Does Redis SETNX guarantee exactly-once processing?

Within a single Redis primary node, SETNX provides linearizable exactly-once claim semantics. Exactly-once delivery end-to-end additionally requires that business logic is atomic and that a FAILED state is stored on downstream write failure — otherwise the key blocks future retries indefinitely.

What TTL should I set on idempotency keys?

Align the TTL to your client's maximum retry window plus a safety margin. For synchronous payment APIs, 86400 seconds (24 hours) covers most client retry strategies. Asynchronous job pipelines may require 604800 seconds (7 days).

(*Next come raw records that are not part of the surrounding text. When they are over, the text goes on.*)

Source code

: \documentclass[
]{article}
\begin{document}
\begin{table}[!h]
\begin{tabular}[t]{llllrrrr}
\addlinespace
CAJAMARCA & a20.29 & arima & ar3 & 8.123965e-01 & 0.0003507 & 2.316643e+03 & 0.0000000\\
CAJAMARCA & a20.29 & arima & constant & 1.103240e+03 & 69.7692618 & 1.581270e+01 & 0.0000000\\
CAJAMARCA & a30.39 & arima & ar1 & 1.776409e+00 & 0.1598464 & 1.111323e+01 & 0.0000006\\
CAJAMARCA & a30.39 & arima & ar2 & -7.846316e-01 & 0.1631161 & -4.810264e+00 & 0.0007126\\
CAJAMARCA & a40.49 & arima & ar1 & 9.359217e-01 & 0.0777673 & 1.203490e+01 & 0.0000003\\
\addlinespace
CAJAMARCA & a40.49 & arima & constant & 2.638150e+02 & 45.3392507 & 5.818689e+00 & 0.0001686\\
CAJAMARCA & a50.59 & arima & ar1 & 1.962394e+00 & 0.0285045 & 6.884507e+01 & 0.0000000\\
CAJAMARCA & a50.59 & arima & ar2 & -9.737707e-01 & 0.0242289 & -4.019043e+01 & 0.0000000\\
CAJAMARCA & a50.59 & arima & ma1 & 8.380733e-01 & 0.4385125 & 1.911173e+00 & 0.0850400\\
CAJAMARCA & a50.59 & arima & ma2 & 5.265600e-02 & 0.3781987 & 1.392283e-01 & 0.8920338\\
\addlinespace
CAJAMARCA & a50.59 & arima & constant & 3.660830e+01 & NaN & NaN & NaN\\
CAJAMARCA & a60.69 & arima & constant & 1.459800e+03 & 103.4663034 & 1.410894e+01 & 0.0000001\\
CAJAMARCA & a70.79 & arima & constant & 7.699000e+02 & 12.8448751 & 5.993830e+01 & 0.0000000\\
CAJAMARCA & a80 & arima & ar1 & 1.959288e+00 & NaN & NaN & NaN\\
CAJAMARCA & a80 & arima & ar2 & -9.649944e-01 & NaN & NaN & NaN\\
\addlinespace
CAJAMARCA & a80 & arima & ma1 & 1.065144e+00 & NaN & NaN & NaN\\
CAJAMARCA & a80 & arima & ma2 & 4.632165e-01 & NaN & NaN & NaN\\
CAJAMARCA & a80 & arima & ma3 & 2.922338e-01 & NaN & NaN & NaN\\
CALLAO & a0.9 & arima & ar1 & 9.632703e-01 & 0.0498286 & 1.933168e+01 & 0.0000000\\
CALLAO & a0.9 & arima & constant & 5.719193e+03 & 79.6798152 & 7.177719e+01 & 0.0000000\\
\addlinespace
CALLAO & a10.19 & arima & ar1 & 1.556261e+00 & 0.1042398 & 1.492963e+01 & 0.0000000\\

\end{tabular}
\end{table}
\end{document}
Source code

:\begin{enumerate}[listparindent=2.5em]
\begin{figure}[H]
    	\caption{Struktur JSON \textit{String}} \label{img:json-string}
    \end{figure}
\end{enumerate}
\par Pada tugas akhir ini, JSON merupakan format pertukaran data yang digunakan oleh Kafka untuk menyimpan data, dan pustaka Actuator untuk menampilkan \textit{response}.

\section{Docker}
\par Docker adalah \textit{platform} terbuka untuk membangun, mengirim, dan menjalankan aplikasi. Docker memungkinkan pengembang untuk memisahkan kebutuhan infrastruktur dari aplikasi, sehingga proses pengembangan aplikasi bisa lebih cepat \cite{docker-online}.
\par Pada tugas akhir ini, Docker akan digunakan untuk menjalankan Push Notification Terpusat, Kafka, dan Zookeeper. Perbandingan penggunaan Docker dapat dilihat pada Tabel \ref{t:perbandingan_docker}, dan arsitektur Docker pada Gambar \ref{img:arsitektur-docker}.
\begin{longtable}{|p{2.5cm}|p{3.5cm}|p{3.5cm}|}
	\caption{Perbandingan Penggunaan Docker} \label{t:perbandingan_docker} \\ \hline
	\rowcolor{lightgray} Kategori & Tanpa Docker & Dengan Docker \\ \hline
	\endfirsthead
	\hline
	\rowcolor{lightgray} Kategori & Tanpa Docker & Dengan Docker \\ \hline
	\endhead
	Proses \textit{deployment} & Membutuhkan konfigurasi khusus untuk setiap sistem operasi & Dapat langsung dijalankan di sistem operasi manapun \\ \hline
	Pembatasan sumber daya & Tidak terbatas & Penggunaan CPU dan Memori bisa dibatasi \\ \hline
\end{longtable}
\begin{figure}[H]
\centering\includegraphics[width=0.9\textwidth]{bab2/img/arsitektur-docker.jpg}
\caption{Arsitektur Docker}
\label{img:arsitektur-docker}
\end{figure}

Never set TTL below the downstream service's p99 timeout.

How do I handle Redis unavailability without losing idempotency?

Implement a circuit breaker that routes traffic to a fallback database deduplication path on Redis errors. Use a short open-circuit timeout (5–10 seconds) and emit a dedup_fallback_total metric whenever the fallback path activates.

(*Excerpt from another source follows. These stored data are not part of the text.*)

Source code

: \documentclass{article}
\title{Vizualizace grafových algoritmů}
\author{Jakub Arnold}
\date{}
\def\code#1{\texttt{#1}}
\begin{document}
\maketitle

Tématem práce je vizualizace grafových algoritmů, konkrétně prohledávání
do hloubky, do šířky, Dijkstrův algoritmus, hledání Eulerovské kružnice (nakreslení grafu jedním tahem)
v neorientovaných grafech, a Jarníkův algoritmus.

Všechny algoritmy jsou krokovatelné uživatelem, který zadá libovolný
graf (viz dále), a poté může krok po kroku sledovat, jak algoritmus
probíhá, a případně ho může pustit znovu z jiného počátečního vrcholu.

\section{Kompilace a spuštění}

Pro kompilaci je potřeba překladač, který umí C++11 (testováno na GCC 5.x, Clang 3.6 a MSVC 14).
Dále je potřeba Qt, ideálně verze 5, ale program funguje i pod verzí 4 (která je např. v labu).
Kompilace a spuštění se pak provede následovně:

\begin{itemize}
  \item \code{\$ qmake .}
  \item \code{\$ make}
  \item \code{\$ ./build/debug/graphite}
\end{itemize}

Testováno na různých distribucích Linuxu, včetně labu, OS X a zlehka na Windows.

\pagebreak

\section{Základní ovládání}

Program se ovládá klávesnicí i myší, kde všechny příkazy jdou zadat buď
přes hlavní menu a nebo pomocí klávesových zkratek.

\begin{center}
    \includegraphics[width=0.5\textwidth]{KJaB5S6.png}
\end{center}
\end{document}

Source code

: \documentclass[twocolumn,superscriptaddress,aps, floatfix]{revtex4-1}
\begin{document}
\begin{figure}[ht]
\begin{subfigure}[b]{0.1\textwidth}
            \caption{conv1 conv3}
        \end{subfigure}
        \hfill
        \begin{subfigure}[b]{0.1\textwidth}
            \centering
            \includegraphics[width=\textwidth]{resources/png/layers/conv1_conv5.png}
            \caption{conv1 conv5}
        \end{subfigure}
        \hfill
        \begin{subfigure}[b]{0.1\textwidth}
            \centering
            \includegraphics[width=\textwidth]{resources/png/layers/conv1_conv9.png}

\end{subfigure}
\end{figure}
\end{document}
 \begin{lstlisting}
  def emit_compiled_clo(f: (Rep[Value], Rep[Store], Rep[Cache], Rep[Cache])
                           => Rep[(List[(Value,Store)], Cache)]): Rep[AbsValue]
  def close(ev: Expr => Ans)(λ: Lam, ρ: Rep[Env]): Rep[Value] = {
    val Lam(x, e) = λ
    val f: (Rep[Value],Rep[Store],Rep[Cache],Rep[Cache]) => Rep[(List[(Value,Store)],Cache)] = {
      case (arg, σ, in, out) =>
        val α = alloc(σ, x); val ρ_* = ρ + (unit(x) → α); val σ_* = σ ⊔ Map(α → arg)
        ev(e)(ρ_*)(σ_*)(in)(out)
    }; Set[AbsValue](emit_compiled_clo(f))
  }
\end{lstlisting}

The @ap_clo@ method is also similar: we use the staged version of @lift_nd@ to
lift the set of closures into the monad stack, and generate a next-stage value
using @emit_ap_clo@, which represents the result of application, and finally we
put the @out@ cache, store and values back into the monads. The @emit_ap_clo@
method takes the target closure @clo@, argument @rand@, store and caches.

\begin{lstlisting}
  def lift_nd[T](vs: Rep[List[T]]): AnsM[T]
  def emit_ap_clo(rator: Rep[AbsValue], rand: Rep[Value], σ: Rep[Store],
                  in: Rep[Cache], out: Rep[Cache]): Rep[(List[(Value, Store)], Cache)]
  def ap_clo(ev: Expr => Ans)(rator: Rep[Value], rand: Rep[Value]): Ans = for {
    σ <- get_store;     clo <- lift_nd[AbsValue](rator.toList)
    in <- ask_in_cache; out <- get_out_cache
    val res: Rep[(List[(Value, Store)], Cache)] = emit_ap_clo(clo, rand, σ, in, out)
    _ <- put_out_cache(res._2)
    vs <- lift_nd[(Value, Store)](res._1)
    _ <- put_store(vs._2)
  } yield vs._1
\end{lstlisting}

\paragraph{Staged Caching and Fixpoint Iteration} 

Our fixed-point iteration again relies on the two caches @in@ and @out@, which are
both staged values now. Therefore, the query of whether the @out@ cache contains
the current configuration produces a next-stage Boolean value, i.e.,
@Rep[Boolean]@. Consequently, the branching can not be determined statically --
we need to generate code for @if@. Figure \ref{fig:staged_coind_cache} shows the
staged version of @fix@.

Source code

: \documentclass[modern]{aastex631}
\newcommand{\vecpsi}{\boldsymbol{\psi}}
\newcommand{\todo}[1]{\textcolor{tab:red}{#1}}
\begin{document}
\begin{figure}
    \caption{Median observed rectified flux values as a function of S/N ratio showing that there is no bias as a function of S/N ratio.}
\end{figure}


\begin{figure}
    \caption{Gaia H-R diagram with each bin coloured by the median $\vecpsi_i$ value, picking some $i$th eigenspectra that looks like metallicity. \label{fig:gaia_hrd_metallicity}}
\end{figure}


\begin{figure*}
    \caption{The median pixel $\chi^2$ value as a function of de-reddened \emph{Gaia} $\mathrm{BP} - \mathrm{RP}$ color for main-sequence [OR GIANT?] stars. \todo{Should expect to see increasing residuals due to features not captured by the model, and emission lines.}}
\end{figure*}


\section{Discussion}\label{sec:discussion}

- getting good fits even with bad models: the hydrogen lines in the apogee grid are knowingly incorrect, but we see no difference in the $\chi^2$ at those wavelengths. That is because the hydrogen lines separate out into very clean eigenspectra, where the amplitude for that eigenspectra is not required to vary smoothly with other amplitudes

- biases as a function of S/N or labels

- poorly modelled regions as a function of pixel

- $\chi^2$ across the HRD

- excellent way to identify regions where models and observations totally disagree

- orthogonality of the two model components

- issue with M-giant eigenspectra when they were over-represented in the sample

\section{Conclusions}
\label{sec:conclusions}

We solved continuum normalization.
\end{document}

Redis & Cache-Based Deduplication

Part of: Backend Implementation & Storage Patterns

When clients implement exponential backoff with jitter and a downstream service crashes mid-request, the same payload can arrive two, five, or fifty times before the client gives up. Redis-based deduplication intercepts those duplicates at the in-memory layer — before they reach your database, payment processor, or event broker — by treating each request fingerprint as a single-use claim token. This page covers the guarantee model, the core algorithm, four implementation variants with production code, a failure scenarios table, and the operational knobs that keep the mechanism reliable under memory pressure and node failover.

Guarantee Model

Redis SET key value NX EX ttl provides linearizable exactly-once claim semantics on a single primary node. The first caller that issues the command for a given key wins; every subsequent caller for the same key during the TTL window receives the pre-stored response and skips business logic entirely.

Where the guarantee holds:

Concurrent requests hitting the same API gateway pod — Redis serializes them.
Client retries after a 5xx timeout — the claim key already exists; the cached result is returned.
Duplicate webhook deliveries within the deduplication window — intercepted before the handler fires.

Where the guarantee breaks:

Async replica lag during failover. If the primary fails before replicating the SET, the promoted replica does not know the key was claimed. The first post-failover request for that key will be processed a second time.
Clock skew and very short TTLs. If a client’s retry arrives a few milliseconds after key expiry due to clock drift between the client and the Redis node, the guard is silently absent.
Memory eviction. If Redis evicts the key under allkeys-lru pressure before the TTL expires, subsequent requests will be treated as new.

The practical response to all three failure modes is the same: journal the idempotency state to a durable store asynchronously, so that Redis is the fast path and the database is the authoritative fallback. Idempotency Key Storage & TTL Management covers the durable-store side of this contract in detail.

Core Algorithm

The deduplication flow is a five-step state machine. The diagram below shows the request lifecycle from fingerprint derivation through terminal state storage.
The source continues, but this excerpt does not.